Deux millions de logements insalubres en France

11 novembre – Une copropriété située dans la commune de Saint-Étienne, en France, est plombée par un arrêté d’insalubrité sur ses parties communes. Certains copropriétaires ont payé leur part pour que des travaux de réfection y soient réalisés, mais d’autres n’ont pu ou n’ont pas voulu le faire, en raison d’une situation financière précaire ou d’une mauvaise foi, rapporte France Info.

Les corridors qui mènent aux unités sont si fragilisés que leurs planchers risquent de s’effondrer. Parmi d’autres composantes vétustes qui ont été recensées dans l’immeuble, on compte des murs fissurés et des installations électriques jugées dangereuses. Jusqu’à présent, quelques rares travaux chiffrés à 300 000 euros ont été effectués. Mais rien n’a encore été achevé, faute de moyens financiers suffisants.

Parlez-en à Michael Charrier

« Je vis un véritable cauchemar. Cela fait quatre ans que ça dure et aujourd’hui, je suis financièrement pris à la gorge », raconte Michael Charrier, propriétaire d’un des appartements de cette copropriété sévèrement dégradée.

La France compte deux millions de logements insalubres.
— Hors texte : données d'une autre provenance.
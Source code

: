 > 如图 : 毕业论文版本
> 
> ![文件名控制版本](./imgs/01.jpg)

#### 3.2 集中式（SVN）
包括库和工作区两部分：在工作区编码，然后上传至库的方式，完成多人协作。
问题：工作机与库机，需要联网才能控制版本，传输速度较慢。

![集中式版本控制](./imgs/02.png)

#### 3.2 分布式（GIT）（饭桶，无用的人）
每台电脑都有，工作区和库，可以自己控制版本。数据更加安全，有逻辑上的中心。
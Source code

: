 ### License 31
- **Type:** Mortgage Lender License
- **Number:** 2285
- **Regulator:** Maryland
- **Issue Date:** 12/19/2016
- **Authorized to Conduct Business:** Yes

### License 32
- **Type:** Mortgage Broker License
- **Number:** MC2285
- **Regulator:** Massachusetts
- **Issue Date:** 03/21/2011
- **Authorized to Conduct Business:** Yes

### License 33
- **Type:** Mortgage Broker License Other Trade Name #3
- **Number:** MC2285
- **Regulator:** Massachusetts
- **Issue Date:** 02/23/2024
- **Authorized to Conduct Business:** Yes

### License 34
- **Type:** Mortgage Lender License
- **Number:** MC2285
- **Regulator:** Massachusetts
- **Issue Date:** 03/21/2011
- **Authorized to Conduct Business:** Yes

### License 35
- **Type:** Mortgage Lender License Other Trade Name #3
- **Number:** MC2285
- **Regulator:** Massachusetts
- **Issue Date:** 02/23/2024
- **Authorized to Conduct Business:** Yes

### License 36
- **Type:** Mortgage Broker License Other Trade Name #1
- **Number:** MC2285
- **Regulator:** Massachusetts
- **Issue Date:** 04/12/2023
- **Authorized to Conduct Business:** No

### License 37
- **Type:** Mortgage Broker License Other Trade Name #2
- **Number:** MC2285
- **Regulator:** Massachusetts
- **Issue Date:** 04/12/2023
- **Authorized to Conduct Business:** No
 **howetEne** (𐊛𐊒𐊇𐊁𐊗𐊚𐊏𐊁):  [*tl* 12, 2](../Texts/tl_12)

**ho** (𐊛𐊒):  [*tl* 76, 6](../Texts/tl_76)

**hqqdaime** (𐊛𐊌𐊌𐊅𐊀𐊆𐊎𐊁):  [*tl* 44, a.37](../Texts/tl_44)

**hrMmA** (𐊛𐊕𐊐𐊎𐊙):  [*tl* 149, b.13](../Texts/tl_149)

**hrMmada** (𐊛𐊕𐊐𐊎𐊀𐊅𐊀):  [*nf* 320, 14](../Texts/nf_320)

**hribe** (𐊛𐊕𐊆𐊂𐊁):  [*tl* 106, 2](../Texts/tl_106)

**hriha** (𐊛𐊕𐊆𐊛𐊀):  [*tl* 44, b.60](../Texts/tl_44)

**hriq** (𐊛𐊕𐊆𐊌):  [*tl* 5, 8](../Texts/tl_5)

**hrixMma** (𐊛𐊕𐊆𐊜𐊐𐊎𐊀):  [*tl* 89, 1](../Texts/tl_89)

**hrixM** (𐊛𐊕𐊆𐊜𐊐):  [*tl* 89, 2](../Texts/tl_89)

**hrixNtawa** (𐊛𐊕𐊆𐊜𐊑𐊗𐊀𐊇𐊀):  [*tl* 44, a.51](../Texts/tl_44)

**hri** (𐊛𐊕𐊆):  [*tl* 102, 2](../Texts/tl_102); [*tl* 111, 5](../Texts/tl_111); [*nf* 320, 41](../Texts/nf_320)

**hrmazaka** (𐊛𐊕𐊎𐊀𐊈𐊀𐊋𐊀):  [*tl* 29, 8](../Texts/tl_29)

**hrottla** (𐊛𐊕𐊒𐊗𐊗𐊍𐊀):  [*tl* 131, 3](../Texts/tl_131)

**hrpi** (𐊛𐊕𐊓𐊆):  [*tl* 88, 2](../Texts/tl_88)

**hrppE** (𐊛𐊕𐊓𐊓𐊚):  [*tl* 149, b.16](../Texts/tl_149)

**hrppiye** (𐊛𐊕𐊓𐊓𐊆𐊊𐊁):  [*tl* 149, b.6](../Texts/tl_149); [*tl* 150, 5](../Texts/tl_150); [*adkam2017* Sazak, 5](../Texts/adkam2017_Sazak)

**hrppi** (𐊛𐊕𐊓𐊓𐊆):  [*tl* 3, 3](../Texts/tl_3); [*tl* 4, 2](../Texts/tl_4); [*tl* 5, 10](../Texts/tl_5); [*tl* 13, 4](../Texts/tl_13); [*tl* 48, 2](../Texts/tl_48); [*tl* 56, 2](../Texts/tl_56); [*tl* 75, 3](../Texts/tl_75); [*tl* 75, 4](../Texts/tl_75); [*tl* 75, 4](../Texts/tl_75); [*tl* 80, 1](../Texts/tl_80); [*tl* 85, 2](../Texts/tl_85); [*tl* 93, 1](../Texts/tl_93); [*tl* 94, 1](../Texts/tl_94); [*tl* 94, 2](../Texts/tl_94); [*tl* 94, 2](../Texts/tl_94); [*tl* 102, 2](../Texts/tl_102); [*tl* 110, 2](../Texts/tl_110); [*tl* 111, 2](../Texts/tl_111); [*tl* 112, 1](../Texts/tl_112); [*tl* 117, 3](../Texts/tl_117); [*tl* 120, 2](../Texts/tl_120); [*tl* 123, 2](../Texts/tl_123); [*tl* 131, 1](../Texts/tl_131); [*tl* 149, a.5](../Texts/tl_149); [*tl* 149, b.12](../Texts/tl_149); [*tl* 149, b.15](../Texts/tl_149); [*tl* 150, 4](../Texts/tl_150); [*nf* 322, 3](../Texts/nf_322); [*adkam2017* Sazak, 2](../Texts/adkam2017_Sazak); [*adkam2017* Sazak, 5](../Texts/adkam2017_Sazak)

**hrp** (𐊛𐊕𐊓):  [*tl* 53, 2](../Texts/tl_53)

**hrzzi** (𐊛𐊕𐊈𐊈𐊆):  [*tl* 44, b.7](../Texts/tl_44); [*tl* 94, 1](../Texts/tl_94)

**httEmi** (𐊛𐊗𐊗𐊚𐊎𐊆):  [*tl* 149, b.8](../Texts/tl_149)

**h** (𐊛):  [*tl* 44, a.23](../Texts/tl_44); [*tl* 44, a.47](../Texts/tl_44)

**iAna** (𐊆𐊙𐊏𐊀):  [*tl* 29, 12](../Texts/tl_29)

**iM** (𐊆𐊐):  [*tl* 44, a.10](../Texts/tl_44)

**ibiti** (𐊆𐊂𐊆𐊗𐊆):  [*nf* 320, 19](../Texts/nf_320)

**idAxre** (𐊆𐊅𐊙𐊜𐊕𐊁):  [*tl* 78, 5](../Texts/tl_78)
Or, des mécanismes particuliers ont été adoptés, dans ce pays, lorsque les immeubles qui les abritent sont frappés d’un arrêté d’insalubrité. Cette mesure prescrit que le propriétaire d’un bâtiment, en l’occurrence un syndicat de copropriétaires, se doit d’effectuer les travaux requis et respecter le délai qui lui a été imparti.

Travaux pris en charge par la mairie

« À défaut, les travaux peuvent être effectués d’office par le maire ou le préfet, aux frais du propriétaire et majorés d’intérêts. Le propriétaire peut également faire l’objet de poursuites pénales », détaille les services publics français. L’arrêté d’insalubrité interdit aussi toute location des appartements ciblés par cette mesure.

Selon Michael Charrier, la commune de Saint-Étienne aurait dû, passé un délai de 10 mois, « réaliser les travaux d’office dans l’immeuble, ou alors se substituer aux copropriétaires qui sont défaillants dans la copropriété. »

Devoir d’accompagnement

Dans ce dossier, la mairie de Saint-Étienne dit assumer son devoir d’accompagnement et de recherche d’aide financière, mais Cyril Mekdjian, conseiller municipal responsable de la prévention et de la santé à la commune de Saint-Étienne, affirme que cette dernière n’est pas une banque. « Nous n’avons pas les moyens d’apporter cette avance de trésorerie », dit-il, ajoutant que l’État français pourrait prendre en charge ce type de service.

La mairie de Saint-Étienne appelle à revoir le principe même de la loi sur les arrêtés d’insalubrité, et pose une question fondamentale : Est-ce au secteur public d’assumer des responsabilités privées?